Society can condemn the behavior through laws and values. Society can judge and impose justice. Society can put people away to protect society or to protect them from themselves. Society can condemn behavior and insist on penalties and retribution for actions that undermine values, laws and civil society. But what does the individual do? What must we do? How should be behave towards people and their behavior that is wrong, self-destructive, harmful, hurtful, immoral, unlawful, unethical and unconscionable?
We can never condone anti-social, amoral, unethical and unlawful behavior that undermines society’s laws and rights of peaceful co-existence in freedom and individual dignity. We can support society’s rights to protect it’s citizens from harmful behaviors that other people may impose on them – willingly or unwillingly. We can insist that society protect the most innocent of its members: the unborn, the young, the sick, the feeble and the elderly.
And we can love. We can love the unlovable. We can love them despite their actions – even as we disagree with or condemn their actions – because we can’t know what the root cause is behind their issues. We don’t know their past and we don’t know their experience. We don’t know their hurt or their mental capacity. What we do know is that they need our love despite their actions – because every life is precious. It is not ours as individuals to judge or condemn – that is the rightful role of society. Individuals can morn whatever harm or hurtful behavior has been committed. Individuals can support society’s traditional role of judging and condemning hurtful or immoral behavior. It is the individual’s right to choose not to associate with people that act in inappropriate ways and commit acts that are against their values and or the values of society.

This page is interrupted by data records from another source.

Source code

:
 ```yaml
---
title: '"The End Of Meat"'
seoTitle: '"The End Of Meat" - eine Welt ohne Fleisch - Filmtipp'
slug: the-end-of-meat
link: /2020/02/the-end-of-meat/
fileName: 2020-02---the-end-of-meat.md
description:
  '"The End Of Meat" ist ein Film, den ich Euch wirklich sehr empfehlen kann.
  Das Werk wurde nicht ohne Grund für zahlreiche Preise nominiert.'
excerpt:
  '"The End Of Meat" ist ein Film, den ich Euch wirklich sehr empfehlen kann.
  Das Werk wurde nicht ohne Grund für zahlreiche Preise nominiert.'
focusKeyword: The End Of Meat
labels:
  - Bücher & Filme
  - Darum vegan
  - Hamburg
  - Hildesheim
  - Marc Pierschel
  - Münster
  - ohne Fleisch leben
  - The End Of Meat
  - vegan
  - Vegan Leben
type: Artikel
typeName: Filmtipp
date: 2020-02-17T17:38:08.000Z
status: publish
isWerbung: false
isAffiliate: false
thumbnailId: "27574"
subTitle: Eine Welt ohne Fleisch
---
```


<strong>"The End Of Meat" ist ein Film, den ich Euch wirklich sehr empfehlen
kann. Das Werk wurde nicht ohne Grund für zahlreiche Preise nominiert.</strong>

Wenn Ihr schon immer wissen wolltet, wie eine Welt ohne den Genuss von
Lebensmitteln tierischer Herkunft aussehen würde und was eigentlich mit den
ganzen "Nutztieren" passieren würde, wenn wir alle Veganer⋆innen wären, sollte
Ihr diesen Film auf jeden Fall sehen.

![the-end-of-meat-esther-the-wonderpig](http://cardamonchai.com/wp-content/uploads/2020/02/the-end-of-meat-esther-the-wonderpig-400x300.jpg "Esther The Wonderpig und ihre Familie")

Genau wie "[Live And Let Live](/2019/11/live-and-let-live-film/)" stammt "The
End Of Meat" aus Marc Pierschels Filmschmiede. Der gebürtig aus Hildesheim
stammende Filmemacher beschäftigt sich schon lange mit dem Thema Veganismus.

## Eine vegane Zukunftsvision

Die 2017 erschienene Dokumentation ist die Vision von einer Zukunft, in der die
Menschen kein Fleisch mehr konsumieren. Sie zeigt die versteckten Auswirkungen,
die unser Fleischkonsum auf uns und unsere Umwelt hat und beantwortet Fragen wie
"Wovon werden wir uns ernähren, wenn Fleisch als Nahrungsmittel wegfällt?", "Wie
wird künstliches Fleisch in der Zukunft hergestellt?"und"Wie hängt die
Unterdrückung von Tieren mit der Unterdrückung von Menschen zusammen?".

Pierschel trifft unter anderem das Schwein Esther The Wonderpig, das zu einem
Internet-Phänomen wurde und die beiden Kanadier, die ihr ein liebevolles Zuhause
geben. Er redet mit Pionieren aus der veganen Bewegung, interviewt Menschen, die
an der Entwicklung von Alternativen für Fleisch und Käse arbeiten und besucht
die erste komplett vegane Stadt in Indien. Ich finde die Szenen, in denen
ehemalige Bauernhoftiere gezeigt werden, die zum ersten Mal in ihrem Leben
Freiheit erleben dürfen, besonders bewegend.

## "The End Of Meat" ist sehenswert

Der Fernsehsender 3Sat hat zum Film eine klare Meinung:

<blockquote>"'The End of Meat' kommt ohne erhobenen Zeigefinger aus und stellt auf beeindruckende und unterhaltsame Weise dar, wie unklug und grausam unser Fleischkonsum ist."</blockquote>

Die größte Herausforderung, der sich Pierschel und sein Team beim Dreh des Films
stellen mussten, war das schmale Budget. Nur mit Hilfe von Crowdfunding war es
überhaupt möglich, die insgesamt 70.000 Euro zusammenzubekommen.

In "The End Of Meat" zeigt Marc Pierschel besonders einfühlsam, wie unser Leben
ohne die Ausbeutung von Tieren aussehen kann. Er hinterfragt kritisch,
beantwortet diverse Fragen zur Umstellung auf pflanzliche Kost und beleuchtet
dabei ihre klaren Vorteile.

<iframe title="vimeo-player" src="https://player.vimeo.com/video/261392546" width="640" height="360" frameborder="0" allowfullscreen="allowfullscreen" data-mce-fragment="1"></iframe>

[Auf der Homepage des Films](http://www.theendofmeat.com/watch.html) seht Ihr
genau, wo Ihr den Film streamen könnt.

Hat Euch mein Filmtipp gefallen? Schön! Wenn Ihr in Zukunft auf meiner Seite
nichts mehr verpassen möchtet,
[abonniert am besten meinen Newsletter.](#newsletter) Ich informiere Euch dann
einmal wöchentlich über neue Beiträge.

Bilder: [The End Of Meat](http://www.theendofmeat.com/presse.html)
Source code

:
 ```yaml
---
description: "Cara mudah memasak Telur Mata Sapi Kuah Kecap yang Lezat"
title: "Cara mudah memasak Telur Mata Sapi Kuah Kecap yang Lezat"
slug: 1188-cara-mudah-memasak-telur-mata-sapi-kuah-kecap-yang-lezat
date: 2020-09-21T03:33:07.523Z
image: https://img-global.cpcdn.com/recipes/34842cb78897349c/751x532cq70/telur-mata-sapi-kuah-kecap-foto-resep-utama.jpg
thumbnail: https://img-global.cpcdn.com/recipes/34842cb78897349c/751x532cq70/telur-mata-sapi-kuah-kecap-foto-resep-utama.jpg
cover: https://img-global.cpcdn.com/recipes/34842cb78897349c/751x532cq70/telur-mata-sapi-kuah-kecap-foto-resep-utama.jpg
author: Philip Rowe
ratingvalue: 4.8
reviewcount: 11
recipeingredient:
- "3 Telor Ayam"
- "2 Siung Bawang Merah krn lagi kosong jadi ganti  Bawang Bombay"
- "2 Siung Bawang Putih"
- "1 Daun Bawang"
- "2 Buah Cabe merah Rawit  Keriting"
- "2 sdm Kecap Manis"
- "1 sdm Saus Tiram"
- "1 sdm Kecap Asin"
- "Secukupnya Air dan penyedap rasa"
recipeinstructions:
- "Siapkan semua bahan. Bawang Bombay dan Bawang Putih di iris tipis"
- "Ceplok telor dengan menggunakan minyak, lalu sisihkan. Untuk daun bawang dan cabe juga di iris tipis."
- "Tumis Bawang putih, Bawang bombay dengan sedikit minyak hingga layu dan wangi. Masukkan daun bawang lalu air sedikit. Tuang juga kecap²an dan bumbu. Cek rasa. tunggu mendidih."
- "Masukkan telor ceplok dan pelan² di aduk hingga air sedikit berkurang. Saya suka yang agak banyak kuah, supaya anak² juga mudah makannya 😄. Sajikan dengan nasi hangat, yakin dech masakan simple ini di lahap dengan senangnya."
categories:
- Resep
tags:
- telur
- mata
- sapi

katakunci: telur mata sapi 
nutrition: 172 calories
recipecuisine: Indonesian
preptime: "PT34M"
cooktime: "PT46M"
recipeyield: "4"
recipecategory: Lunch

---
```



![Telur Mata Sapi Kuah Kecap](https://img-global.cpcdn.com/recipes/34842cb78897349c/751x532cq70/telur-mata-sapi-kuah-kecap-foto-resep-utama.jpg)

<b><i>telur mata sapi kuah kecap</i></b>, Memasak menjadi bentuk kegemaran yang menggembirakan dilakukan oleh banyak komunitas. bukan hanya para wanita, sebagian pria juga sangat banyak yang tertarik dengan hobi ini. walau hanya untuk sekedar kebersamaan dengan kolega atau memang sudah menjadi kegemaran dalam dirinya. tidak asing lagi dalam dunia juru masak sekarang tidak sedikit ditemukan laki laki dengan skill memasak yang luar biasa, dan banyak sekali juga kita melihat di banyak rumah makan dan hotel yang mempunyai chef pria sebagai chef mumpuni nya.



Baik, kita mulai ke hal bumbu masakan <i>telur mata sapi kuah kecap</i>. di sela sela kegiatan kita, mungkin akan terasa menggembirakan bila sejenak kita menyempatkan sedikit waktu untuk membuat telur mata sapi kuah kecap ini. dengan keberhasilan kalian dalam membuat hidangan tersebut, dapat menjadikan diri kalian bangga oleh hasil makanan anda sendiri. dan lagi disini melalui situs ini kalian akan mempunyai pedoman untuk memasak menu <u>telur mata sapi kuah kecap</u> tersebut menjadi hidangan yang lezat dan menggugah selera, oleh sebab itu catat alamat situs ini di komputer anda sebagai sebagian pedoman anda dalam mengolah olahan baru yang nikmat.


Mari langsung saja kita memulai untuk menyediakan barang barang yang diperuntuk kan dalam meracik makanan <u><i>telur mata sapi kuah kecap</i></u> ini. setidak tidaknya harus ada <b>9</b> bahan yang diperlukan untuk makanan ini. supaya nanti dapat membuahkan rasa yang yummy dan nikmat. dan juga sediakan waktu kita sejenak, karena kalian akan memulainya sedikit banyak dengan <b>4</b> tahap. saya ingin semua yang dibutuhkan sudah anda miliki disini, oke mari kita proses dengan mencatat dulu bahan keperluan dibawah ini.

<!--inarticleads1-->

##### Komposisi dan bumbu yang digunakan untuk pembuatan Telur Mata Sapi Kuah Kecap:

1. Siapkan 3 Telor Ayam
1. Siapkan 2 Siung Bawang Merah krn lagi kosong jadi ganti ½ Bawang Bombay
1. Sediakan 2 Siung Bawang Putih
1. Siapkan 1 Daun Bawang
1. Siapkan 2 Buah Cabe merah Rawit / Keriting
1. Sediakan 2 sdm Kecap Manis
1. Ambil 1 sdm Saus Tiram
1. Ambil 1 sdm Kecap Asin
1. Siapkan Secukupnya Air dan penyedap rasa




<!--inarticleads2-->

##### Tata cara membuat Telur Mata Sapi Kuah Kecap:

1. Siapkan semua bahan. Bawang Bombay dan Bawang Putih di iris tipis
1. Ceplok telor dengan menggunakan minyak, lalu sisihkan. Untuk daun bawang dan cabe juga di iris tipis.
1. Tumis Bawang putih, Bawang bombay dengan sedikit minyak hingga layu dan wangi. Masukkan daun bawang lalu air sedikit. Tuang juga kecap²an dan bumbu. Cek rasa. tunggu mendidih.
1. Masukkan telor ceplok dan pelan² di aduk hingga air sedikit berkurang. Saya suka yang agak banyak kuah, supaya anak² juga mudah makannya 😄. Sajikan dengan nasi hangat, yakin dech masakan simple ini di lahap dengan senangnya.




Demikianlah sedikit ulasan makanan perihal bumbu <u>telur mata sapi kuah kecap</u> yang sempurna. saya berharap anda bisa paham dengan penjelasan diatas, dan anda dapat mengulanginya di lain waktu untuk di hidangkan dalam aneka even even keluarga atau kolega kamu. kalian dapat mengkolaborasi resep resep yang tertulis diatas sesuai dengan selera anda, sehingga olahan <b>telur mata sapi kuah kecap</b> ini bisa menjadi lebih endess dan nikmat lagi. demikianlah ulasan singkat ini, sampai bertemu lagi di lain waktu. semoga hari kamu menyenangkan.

But it is also the individual’s greater responsible to love – unconditionally – regardless of the action or harm that was committed, no matter how terrible or unconscionable. To love is always right, is always correct and is always moral. To forgive is the single most merciful and powerful action that we are capable of as human beings – as it is the most moral, the most loving and the most personal of all human actions. To judge is left for society to do. To love is our own personal responsibility – unconditionally – despite our own perspectives concerning anyone’s behavior. To love and to forgive bring us closer to God than we otherwise can be. We love and forgive with the faith and hope that God will also do this for us – knowing that we don’t deserve God’s loving or forgiving – because the price of our sin was already paid for, over 2000 years ago – by Jesus.